— Work to be completed —
Below are some records; reproduce them exactly.
- - -
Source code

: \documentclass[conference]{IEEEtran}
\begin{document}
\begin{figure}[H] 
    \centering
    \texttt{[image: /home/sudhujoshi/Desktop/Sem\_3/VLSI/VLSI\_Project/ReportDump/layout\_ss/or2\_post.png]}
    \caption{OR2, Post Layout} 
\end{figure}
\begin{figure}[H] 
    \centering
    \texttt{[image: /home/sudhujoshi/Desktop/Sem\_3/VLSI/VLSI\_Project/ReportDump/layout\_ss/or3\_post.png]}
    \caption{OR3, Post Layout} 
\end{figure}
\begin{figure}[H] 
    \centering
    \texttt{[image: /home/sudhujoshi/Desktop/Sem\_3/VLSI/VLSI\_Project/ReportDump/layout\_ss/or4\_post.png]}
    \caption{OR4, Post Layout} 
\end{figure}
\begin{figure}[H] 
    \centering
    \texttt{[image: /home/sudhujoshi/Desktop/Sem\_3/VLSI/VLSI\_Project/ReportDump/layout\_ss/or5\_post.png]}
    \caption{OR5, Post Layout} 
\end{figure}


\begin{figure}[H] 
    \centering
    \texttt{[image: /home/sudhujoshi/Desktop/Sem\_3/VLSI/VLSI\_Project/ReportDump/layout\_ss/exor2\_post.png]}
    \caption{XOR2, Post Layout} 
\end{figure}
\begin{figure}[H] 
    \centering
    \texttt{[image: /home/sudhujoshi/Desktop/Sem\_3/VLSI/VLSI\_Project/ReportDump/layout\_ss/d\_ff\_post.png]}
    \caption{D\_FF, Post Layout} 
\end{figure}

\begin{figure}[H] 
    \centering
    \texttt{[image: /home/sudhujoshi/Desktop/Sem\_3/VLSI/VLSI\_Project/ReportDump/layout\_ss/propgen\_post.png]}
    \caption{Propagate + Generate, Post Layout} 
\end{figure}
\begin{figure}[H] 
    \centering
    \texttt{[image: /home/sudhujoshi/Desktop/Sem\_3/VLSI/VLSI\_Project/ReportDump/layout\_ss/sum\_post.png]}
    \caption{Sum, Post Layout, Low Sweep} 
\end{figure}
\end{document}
- - -
— Exercise solution —
Source code

: \documentclass[conference]{IEEEtran}
\begin{document}
\begin{figure}[H] 
    \centering
    \texttt{[image: /home/sudhujoshi/Desktop/Sem\_3/VLSI/VLSI\_Project/ReportDump/layout\_ss/or2\_post.png]}
    \caption{OR2, Post Layout} 
\end{figure}
\begin{figure}[H] 
    \centering
    \texttt{[image: /home/sudhujoshi/Desktop/Sem\_3/VLSI/VLSI\_Project/ReportDump/layout\_ss/or3\_post.png]}
    \caption{OR3, Post Layout} 
\end{figure}
\begin{figure}[H] 
    \centering
    \texttt{[image: /home/sudhujoshi/Desktop/Sem\_3/VLSI/VLSI\_Project/ReportDump/layout\_ss/or4\_post.png]}
    \caption{OR4, Post Layout} 
\end{figure}
\begin{figure}[H] 
    \centering
    \texttt{[image: /home/sudhujoshi/Desktop/Sem\_3/VLSI/VLSI\_Project/ReportDump/layout\_ss/or5\_post.png]}
    \caption{OR5, Post Layout} 
\end{figure}


\begin{figure}[H] 
    \centering
    \texttt{[image: /home/sudhujoshi/Desktop/Sem\_3/VLSI/VLSI\_Project/ReportDump/layout\_ss/exor2\_post.png]}
    \caption{XOR2, Post Layout} 
\end{figure}
\begin{figure}[H] 
    \centering
    \texttt{[image: /home/sudhujoshi/Desktop/Sem\_3/VLSI/VLSI\_Project/ReportDump/layout\_ss/d\_ff\_post.png]}
    \caption{D\_FF, Post Layout} 
\end{figure}

\begin{figure}[H] 
    \centering
    \texttt{[image: /home/sudhujoshi/Desktop/Sem\_3/VLSI/VLSI\_Project/ReportDump/layout\_ss/propgen\_post.png]}
    \caption{Propagate + Generate, Post Layout} 
\end{figure}
\begin{figure}[H] 
    \centering
    \texttt{[image: /home/sudhujoshi/Desktop/Sem\_3/VLSI/VLSI\_Project/ReportDump/layout\_ss/sum\_post.png]}
    \caption{Sum, Post Layout, Low Sweep} 
\end{figure}
\end{document}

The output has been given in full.